Бенефис г-жи Синецкой, бывший 27 января, заканчивался небольшим водевилем Писарева, также переведенным с французского: "Две записки, или Без вины виноват". Этот водевиль слабее других писаревских водевилей, но куплеты, как и всегда, были остроумны, ловки и метки. Переводчик был вызван.

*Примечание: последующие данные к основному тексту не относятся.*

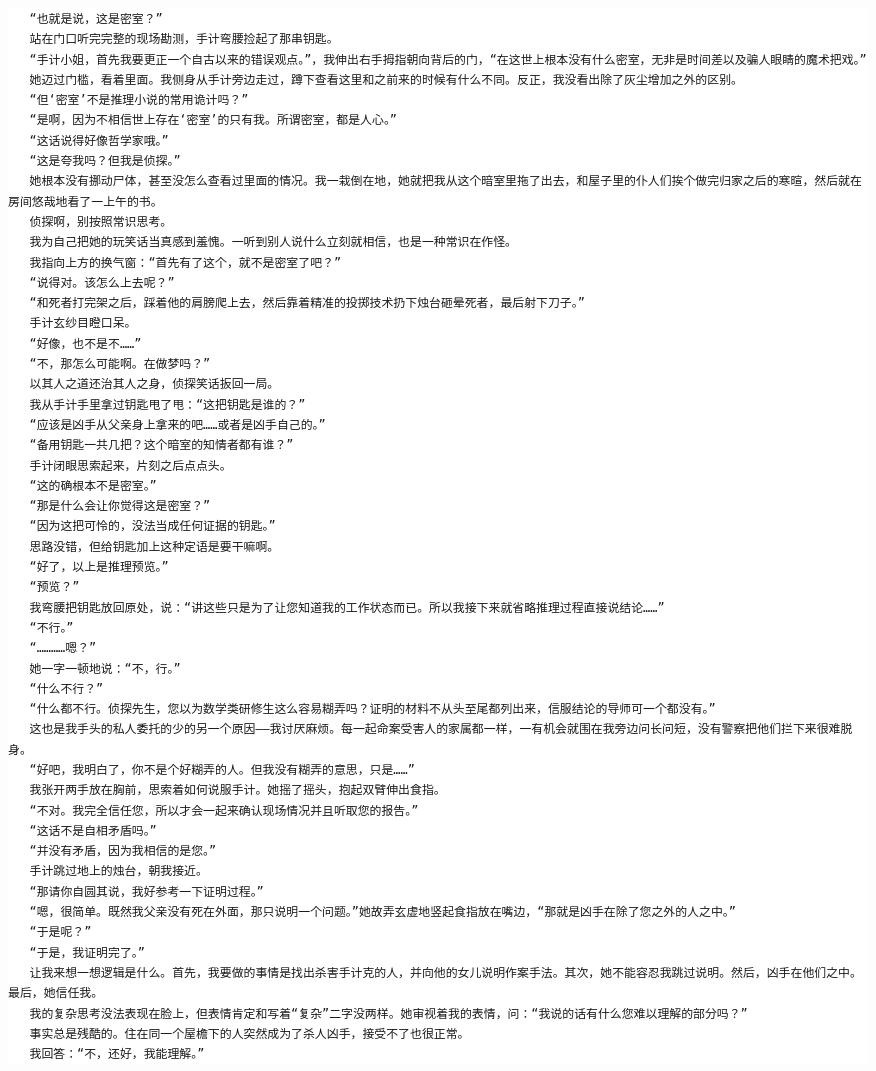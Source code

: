 
       “也就是说，这是密室？”
       站在门口听完完整的现场勘测，手计弯腰捡起了那串钥匙。
       “手计小姐，首先我要更正一个自古以来的错误观点。”，我伸出右手拇指朝向背后的门，“在这世上根本没有什么密室，无非是时间差以及骗人眼睛的魔术把戏。”
       她迈过门槛，看着里面。我侧身从手计旁边走过，蹲下查看这里和之前来的时候有什么不同。反正，我没看出除了灰尘增加之外的区别。
       “但‘密室’不是推理小说的常用诡计吗？”
       “是啊，因为不相信世上存在‘密室’的只有我。所谓密室，都是人心。”
       “这话说得好像哲学家哦。”
       “这是夸我吗？但我是侦探。”
       她根本没有挪动尸体，甚至没怎么查看过里面的情况。我一栽倒在地，她就把我从这个暗室里拖了出去，和屋子里的仆人们挨个做完归家之后的寒暄，然后就在房间悠哉地看了一上午的书。
       侦探啊，别按照常识思考。
       我为自己把她的玩笑话当真感到羞愧。一听到别人说什么立刻就相信，也是一种常识在作怪。
       我指向上方的换气窗：“首先有了这个，就不是密室了吧？”
       “说得对。该怎么上去呢？”
       “和死者打完架之后，踩着他的肩膀爬上去，然后靠着精准的投掷技术扔下烛台砸晕死者，最后射下刀子。”
       手计玄纱目瞪口呆。
       “好像，也不是不……”
       “不，那怎么可能啊。在做梦吗？”
       以其人之道还治其人之身，侦探笑话扳回一局。
       我从手计手里拿过钥匙甩了甩：“这把钥匙是谁的？”
       “应该是凶手从父亲身上拿来的吧……或者是凶手自己的。”
       “备用钥匙一共几把？这个暗室的知情者都有谁？”
       手计闭眼思索起来，片刻之后点点头。
       “这的确根本不是密室。”
       “那是什么会让你觉得这是密室？”
       “因为这把可怜的，没法当成任何证据的钥匙。”
       思路没错，但给钥匙加上这种定语是要干嘛啊。
       “好了，以上是推理预览。”
       “预览？”
       我弯腰把钥匙放回原处，说：“讲这些只是为了让您知道我的工作状态而已。所以我接下来就省略推理过程直接说结论……”
       “不行。”
       “…………嗯？”
       她一字一顿地说：“不，行。”
       “什么不行？”
       “什么都不行。侦探先生，您以为数学类研修生这么容易糊弄吗？证明的材料不从头至尾都列出来，信服结论的导师可一个都没有。”
       这也是我手头的私人委托的少的另一个原因——我讨厌麻烦。每一起命案受害人的家属都一样，一有机会就围在我旁边问长问短，没有警察把他们拦下来很难脱身。
       “好吧，我明白了，你不是个好糊弄的人。但我没有糊弄的意思，只是……”
       我张开两手放在胸前，思索着如何说服手计。她摇了摇头，抱起双臂伸出食指。
       “不对。我完全信任您，所以才会一起来确认现场情况并且听取您的报告。”
       “这话不是自相矛盾吗。”
       “并没有矛盾，因为我相信的是您。”
       手计跳过地上的烛台，朝我接近。
       “那请你自圆其说，我好参考一下证明过程。”
       “嗯，很简单。既然我父亲没有死在外面，那只说明一个问题。”她故弄玄虚地竖起食指放在嘴边，“那就是凶手在除了您之外的人之中。”
       “于是呢？”
       “于是，我证明完了。”
       让我来想一想逻辑是什么。首先，我要做的事情是找出杀害手计克的人，并向他的女儿说明作案手法。其次，她不能容忍我跳过说明。然后，凶手在他们之中。最后，她信任我。
       我的复杂思考没法表现在脸上，但表情肯定和写着“复杂”二字没两样。她审视着我的表情，问：“我说的话有什么您难以理解的部分吗？”
       事实总是残酷的。住在同一个屋檐下的人突然成为了杀人凶手，接受不了也很正常。
       我回答：“不，还好，我能理解。”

Щепкин дал в свой бенефис (4 февраля) очень большую комедию в прозе (подражание английской комедии "The way to keep him") под названием "Школа супругов", переведенную с французского Кокошкиным. Комедия имела много существенных достоинств, но была тяжела, длинна и наскучила публике. Мочалов, поистине неподражаемый в тех местах, где, без его ведома, находило на него вдохновение свыше, играл в этой пиесе весьма серьезную и необычайно большую роль. Он знал ее наизусть (как и все свои роли) с удивительной точностью и во многих местах был так хорош, что Шаховской, ставивший пиесу, удивлялся ему. У него в роли находился один монолог на семи страницах; казалось, не было возможности высказать его публике, не наскучив ей. Шаховской намеревался обрезать эту рацею на две трети, но, услышав, на первой репетиции, как Мочалов читал свой семистраничный монолог, Шаховской не решился выкинуть из него ни одной строчки; ему захотелось сделать опыт: как примет публика эту длинноту? Не почувствует ли она истину и простоту игры Мочалова? Он не ошибся. Во время представления пиесы Мочалов превосходно разрешил эту мудреную задачу, и публика выслушала весь монолог с удовольствием и наградила актера продолжительным рукоплесканьем. Эту пиесу, кажется, давали еще один раз, и опять длинный монолог сказан был Мочаловым превосходно. За комедией шел водевиль Писарева "Странствующие лекаря". Вопреки обыкновению водевиль был серьезного содержания, прекрасно написан и превосходно разыгран; но как публика, после наскучившей ей комедии, хотела и надеялась посмеяться, слушая писаревский водевиль, то и "Странствующие лекаря" были приняты холодновато; даже превосходные куплеты не поправили дела. Вот один из них, хуже других написанный, но имевший для публики особое значение. Щепкин, игравший одного из лекарей, передал этот куплет мастерски:
Все празднолюбцы-эгоисты,
Себя привыкшие любить,
Врали, педанты, журналисты,
Однажды б только стали жить.
Но автор - честь своей отчизны,
Блюститель правого суда,
Герой, родясь однажды к жизни,
Не умирал бы никогда.
Публика обрадовалась нападению на журналистов, подразумевая в числе их издателя "Телеграфа", и заставила повторить куплет. Нам всем показалось, что публика своим одобрением выразила желание, чтоб Писарев продолжал свои злые выходки против Полевого.